(CNN) -- One of the truly remarkable and relatively recent boosts to the health of poor women in this country has been their opportunity to get preventive, reproductive health services at little or no cost in one place.
Over the years, one Planned Parenthood clinic after another has been able to offer these women not only affordable contraception, but full exams that include screening for breast cancer, the No. 1 cancer killer of women.
This week a major financial supporter of breast cancer education and services, the Susan G. Komen for the Cure Foundation, announced it was ending its funding to Planned Parenthood. While Planned Parenthood believes Komen is caving in to pressure from anti-abortion groups, Komen said its decision was made because the foundation is not allowed to give money to any organization under government investigation.
An article in The Los Angeles Times said this was a reference to "an inquiry begun by Rep. Cliff Stearns, a Florida Republican, to determine whether Planned Parenthood uses public money to fund abortions," an accusation Planned Parenthood has heard before and denied repeatedly.
When Komen announced it was cutting Planned Parenthood funds, it failed to mention that it recently named Karen Handel senior vice-president for policy. She ran unsuccessfully for governor of Georgia on a strong anti-abortion platform and called for an end to funding for Planned Parenthood in that state. Another abortion foe, Jane Abraham, the general chairman of the anti-choice Susan B. Anthony List, sits on Komen's Advocacy Alliance Board.
I have no evidence that they did or didn't participate in Komen's decision. But as ill-advised as it is -- and if comments to Komen's Facebook page are any indication -- I suspect that the decision will not be popular with many women who previously supported the foundation. In fact, by mid-afternoon Tuesday, the story had prompted an outpouring of financial pledges to Planned Parenthood: $400,000 and rising, according to the Washington Post's Sarah Kliff.
These supporters understand how important it is to be able to offer free or low-cost reproductive health care, especially to girls and women from low-income families in rural and medically underserved areas.
Those of us in the middle and upper income brackets (as I suspect many, if not most, Komen employees and supporters are) visit private physicians. We can afford, if not always easily, regular checkups and driving long distances if necessary.
Women with little income don't have these luxuries, which is where Planned Parenthood health centers come in. A clinic can be virtually a one-stop shop, where a woman might come for a Pap smear, birth control pills and a breast examination all on the same visit.
While mammograms and biopsies are referred out to other doctors at low or no costs, Planned Parenthood physicians oversee the cases. Women also learn in the clinics how to examine their breasts for cancer.
Without Planned Parenthood and similar organizations, the people most in need of this care would be the least likely to get it. This is not the America I know.

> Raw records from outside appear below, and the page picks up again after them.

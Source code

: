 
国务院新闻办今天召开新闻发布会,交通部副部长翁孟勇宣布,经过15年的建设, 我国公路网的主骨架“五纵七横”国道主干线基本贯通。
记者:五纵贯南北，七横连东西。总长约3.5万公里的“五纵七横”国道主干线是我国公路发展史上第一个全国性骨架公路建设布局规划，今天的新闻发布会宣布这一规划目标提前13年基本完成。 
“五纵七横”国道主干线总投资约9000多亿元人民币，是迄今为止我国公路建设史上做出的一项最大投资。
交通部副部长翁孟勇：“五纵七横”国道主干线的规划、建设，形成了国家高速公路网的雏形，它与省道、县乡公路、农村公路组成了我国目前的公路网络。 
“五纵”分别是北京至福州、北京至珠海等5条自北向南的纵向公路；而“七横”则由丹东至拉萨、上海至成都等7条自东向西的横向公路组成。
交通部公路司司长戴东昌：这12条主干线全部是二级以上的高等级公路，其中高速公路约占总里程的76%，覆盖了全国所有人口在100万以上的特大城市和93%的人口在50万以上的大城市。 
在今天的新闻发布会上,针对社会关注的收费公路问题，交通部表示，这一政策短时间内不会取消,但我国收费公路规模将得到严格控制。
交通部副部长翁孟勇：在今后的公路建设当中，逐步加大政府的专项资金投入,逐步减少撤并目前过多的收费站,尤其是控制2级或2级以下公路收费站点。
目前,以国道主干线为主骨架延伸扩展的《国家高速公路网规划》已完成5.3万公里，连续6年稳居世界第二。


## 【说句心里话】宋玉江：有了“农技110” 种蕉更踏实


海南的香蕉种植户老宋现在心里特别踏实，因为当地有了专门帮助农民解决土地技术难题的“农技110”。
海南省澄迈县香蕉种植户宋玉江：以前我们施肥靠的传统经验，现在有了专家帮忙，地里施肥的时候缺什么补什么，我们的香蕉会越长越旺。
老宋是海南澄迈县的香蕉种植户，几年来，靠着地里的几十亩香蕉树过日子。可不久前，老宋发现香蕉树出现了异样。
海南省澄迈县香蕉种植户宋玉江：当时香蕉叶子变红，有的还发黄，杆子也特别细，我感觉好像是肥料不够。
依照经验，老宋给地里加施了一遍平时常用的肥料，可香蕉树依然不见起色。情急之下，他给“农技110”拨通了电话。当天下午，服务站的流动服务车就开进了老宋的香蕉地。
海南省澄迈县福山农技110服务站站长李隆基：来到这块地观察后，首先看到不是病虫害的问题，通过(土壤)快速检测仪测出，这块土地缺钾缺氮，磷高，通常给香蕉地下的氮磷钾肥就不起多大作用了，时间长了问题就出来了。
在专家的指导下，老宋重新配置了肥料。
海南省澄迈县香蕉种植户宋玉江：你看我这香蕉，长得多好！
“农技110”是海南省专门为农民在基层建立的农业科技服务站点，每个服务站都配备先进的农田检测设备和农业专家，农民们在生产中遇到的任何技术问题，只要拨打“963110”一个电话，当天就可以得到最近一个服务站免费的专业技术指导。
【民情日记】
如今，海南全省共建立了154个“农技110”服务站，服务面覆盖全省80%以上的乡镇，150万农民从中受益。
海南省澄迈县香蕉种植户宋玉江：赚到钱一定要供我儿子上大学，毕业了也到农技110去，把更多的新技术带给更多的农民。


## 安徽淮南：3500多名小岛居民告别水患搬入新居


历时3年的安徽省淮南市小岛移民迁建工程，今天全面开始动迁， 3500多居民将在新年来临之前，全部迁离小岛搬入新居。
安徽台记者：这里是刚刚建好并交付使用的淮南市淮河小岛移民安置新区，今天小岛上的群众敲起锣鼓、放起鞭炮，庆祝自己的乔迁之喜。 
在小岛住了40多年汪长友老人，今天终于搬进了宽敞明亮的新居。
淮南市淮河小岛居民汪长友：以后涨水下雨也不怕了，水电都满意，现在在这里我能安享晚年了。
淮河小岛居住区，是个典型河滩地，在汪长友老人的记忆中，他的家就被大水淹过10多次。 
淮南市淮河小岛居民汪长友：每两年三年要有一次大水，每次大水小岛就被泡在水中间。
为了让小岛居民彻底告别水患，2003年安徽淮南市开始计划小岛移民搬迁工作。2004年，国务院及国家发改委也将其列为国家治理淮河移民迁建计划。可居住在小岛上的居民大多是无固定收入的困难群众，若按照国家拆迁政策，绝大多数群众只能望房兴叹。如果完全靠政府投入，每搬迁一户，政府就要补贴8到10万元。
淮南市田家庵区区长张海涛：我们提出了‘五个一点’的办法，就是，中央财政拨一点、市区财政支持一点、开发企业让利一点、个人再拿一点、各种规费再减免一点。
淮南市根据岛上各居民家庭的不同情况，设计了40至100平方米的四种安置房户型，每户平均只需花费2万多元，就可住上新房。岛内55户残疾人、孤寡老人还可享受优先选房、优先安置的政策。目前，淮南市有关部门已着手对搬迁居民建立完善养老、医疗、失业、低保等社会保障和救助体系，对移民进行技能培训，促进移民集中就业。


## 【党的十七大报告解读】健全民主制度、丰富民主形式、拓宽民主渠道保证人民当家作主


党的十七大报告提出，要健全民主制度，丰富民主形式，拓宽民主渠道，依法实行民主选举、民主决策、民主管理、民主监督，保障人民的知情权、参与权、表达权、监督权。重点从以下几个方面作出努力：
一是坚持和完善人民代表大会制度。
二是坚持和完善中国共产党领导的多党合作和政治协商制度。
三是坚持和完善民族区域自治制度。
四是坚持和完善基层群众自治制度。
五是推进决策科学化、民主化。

We've gotten along -- one could say prospered, even -- as a country of diverse views by finessing our differences. You believe this, but I don't. I believe something else, but you don't buy it. We forge a common ground.
I can't think of one organization I've belonged to or given money to with which I agreed 100% on every issue. But that hasn't stopped me from supporting good work that that organization does. If only Komen operated the same way.